Thursday, February 28, 2008

The Discovery of DNA


It was noted today in The Writer’s Almanac.

It was on this day in 1953 that James Watson and Francis Crick discovered the structure of the DNA molecule, which became the key to understanding how all organisms pass genetic information on to their offspring. James Watson was only 23 years old at the time. Crick was older, but he hadn't even finished his Ph.D. They were working in a lab in Cambridge, England, where they didn't even have the right equipment to examine DNA. That equipment was located at King's College in London. Watson tried to get a job there by setting his sister up with one of the King's College scientists, but it didn't work out.
They were devastated when the world-renowned scientist Linus Pauling published a paper proposing a structure for DNA. But they immediately realized that his structure was wrong, and they vowed to beat him in the race to the answer. They learned that a woman named Rosalind Franklin was taking X-Ray pictures of DNA, and they decided that the only way to discover the structure was to look at those pictures.
Watson got to know Rosalind Franklin's lab partner, Maurice Wilkins, and one night he persuaded Wilkins to show him one of the X-ray pictures that Franklin had taken of a DNA molecule. On the train ride back to Cambridge, Watson sketched the picture on a newspaper. When he got back to his lab, he and Crick spent several days building theoretical models of the molecule. They hit on the correct structure on this day in 1953. Once they realized what they had accomplished, they went to the local bar to celebrate.
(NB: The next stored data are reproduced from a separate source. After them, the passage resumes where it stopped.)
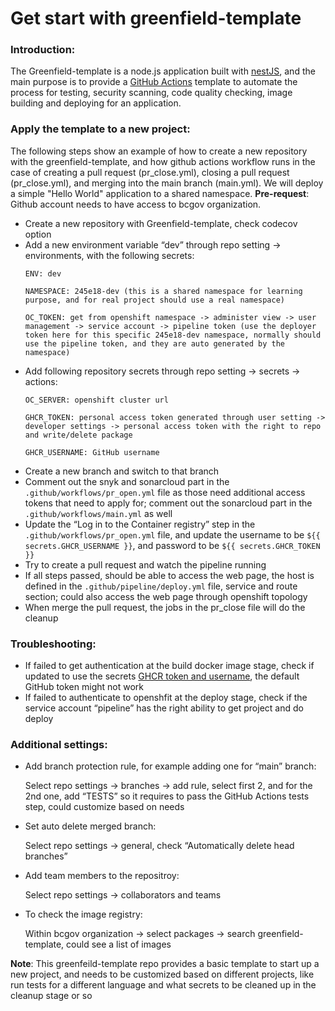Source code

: # Get start with greenfield-template

### **Introduction**:  
The Greenfield-template is a node.js application built with [nestJS](https://docs.nestjs.com), and the main purpose is to provide a [GitHub Actions](https://docs.github.com/en/actions/quickstart) template to automate the process for testing, security scanning, code quality checking, image building and deploying for an application.  

### **Apply the template to a new project**:
The following steps show an example of how to create a new repository with the greenfield-template, and how github actions workflow runs in the case of creating a pull request (pr_close.yml), closing a pull request (pr_close.yml), and merging into the main branch (main.yml). We will deploy a simple "Hello World" application to a shared namespace. **Pre-request**: Github account needs to have access to bcgov organization.   
- Create a new repository with Greenfield-template, check codecov option  
- Add a new environment variable “dev” through repo setting -> environments, with the following secrets:  
    ```
    ENV: dev

    NAMESPACE: 245e18-dev (this is a shared namespace for learning purpose, and for real project should use a real namespace)

    OC_TOKEN: get from openshift namespace -> administer view -> user management -> service account -> pipeline token (use the deployer token here for this specific 245e18-dev namespace, normally should use the pipeline token, and they are auto generated by the namespace)
    ```
- Add following repository secrets through repo setting -> secrets -> actions:  
    ```
    OC_SERVER: openshift cluster url

    GHCR_TOKEN: personal access token generated through user setting -> developer settings -> personal access token with the right to repo and write/delete package

    GHCR_USERNAME: GitHub username
    ```
- Create a new branch and switch to that branch
- Comment out the snyk and sonarcloud part in the `.github/workflows/pr_open.yml` file as those need additional access tokens that need to apply for; comment out the sonarcloud part in the `.github/workflows/main.yml` as well
- Update the “Log in to the Container registry” step in the `.github/workflows/pr_open.yml` file, and update the username to be `${{ secrets.GHCR_USERNAME }}`, and password to be `${{ secrets.GHCR_TOKEN }}`
- Try to create a pull request and watch the pipeline running
- If all steps passed, should be able to access the web page, the host is defined in the `.github/pipeline/deploy.yml` file, service and route section; could also access the web page through openshift topology 
- When merge the pull request, the jobs in the pr_close file will do the cleanup  

### **Troubleshooting**:
- If failed to get authentication at the build docker image stage, check if updated to use the secrets [GHCR token and username](https://github.com/marketplace/actions/docker-build-push-action), the default GitHub token might not work
- If failed to authenticate to openshfit at the deploy stage, check if the service account “pipeline” has the right ability to get project and do deploy

### **Additional settings**:
- Add branch protection rule, for example adding one for “main” branch:    

    Select repo settings -> branches -> add rule, select first 2, and for the 2nd one, add “TESTS” so it requires to pass the GitHub Actions tests step, could customize based on needs

- Set auto delete merged branch:    

    Select repo settings -> general, check “Automatically delete head branches” 

- Add team members to the repositroy:  
  
    Select repo settings -> collaborators and teams

- To check the image registry:  

    Within bcgov organization -> select packages -> search greenfield-template, could see a list of images  



**Note**: This greenfeild-template repo provides a basic template to start up a new project, and needs to be customized based on different projects, like run tests for a different language and what secrets to be cleaned up in the cleanup stage or so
Toasting their discovery, Watson shouted, "We have discovered the secret of life!" They would go on to win the Nobel Prize for their discovery. Rosalind Franklin would also have gotten credit, but she had died of cancer by the time the prize was awarded.
I found their dismissal of Rosalind Franklin and the shenanigans with Maurice Wilkins a little understated, even, dare I say, dismissive. I’d love to read Brenda Maddox’s biography of Rosalind Franklin, but just don’t have a moment right now.